This morning I got sucked into a small Twitter exchange about face surveillance, sparked by this tweet asserting it’s not inevitable.
I’m skeptical that individual technologists can avert national-scale face surveillance, if states feel like building it.
If it were hard to build such a thing, and enough engineers refused, maybe. But I don’t think it’s that hard. I had an exchange with someone who disagrees with me about the difficulty. Sounds like a fun challenge.
Over breakfast, I sketched out a rough architecture for a large-scale face surveillance system.
The system has 4 main tables of information:
- Persons: a set of authoritative information about each person in the country, including identifying information and a good-quality face photo. Maybe you take a few of these.
- Photos: a dataset of photos captured throughout the country, annotated with useful metadata, like timestamp, location, ID of the camera that captured the image, …
- Faces: the results of detecting and extracting faces from the Photos dataset, carrying along all the metadata, because it’s small relative to the imagery and in large-scale systems you want denormalized data to enable local processing.
- Appearances: the good stuff. This is the result of processing an extracted Face for it’s facial features and using those to match against the Persons dataset.

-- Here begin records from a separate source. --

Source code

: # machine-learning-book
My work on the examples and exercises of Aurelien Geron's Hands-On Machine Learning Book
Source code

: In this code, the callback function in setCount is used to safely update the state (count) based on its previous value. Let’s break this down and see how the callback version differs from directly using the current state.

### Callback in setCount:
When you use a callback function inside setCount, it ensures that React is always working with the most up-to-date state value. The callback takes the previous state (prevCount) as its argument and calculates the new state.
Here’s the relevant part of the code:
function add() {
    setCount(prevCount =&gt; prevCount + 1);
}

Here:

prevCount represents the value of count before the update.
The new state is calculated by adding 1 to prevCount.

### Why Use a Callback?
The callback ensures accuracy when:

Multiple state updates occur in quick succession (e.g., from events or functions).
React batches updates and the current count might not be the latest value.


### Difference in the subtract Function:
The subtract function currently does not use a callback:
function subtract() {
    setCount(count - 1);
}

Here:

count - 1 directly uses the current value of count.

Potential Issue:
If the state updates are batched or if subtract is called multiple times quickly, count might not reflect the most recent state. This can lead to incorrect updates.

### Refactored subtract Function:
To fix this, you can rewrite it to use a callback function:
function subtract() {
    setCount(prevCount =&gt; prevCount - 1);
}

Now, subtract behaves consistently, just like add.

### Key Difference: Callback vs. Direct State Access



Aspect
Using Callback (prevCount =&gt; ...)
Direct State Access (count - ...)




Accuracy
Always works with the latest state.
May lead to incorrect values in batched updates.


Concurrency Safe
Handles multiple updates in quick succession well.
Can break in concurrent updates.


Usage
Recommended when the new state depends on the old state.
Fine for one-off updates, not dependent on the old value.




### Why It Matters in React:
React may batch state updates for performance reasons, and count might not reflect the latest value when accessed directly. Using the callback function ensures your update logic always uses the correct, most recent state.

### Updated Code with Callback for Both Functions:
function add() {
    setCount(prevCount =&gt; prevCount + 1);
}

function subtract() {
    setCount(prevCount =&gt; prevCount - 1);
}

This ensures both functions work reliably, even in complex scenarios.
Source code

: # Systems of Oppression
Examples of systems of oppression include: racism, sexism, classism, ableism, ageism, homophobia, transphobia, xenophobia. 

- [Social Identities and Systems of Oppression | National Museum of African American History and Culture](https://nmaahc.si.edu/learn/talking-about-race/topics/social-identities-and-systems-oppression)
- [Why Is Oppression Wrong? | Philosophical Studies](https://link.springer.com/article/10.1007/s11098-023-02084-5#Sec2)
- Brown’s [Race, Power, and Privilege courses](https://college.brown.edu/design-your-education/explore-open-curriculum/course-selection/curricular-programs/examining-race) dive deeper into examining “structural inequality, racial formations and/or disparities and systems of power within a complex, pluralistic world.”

Estimating 1MB of data for each entry in the Persons table, and 500mm people, that’s 500TB of data. Easy. Amazon will charge you $11.5k/month to store that (pricing).
For simplicity, I’m using blob storage pricing as a rough estimate, because the imagery will use most of the data.
The Photos are heftier. At 5MB/photo, we can easily do 50TB/day. That could be tricky. Here, for simplicity, I might just discard the Photos imagery immediately after processing. That’s the easiest way. But you could also cycle it into cold storage and progressively downsample it over time until eventually deleting it. Depends on how much of a packrat you are.
Like I said though, I’d just toss it. In a large-scale system like this, the more local processing you can do, the better. Batch processing is going to be a frigging nightmare and everything will back up and fall over if you don’t fix it quick enough. I’d want each camera to have local compute power to do real-time face detection and facial feature extraction. This exists.
When I say real-time, I mean fast, but it doesn’t have to be 60fps. If you can process faces out of a video once per second, that’s probably just fine. Depends on the purpose of the system, really. In fact, if you have persons of interest you’re actively looking for, it may be possible to deploy a model based on those to every camera in the region and only have the cameras watch for hits against that model, rather than dragnet logging of every face as fast as possible.
When the camera/computer registers faces (of interest), it can slice them out of the whole photo, and directly output to the Faces dataset. This is a large simplification and cuts out the main data storage consumer (Photos).
I estimated 10kb per Faces entry. That might actually be too generous. Here’s a 52×88 pixel image of my face, blown up. If you know me, this is recognizable, especially with the sunglasses off. The file is 2.5kb in size.
If you log 1 billion 10kb Faces entries per day, you use 10TB of storage per day. If you hold them for 1 year at a time, that’s 3.65PB storage in active use per day. If I haven’t bungled the math, that will cost you $77k/mo at AWS rates.
Faces pictures themselves probably aren’t that interesting. What you really want to know is who the face represents. You get there by processing those Faces images to extract features and match against the Persons database. You want to keep the Faces around for a while in case you develop improved features to match with.
I’m not up-to-date on facial features and recognition. If you’re just checking for a small set of persons of interest, it’s probably easy. Let’s assume that due to the large data set it’s going to take some work to search for a match. The raw Persons data was 500TB, but after extracting features from the photos, you’re going to shave that down by orders of magnitude and can just make a bunch of local caches in each region.
We’re not talking far-future tech here. This stuff is doable. And with these cost estimates, I can be off by many orders of magnitude and the system would still be affordable with a state’s resources.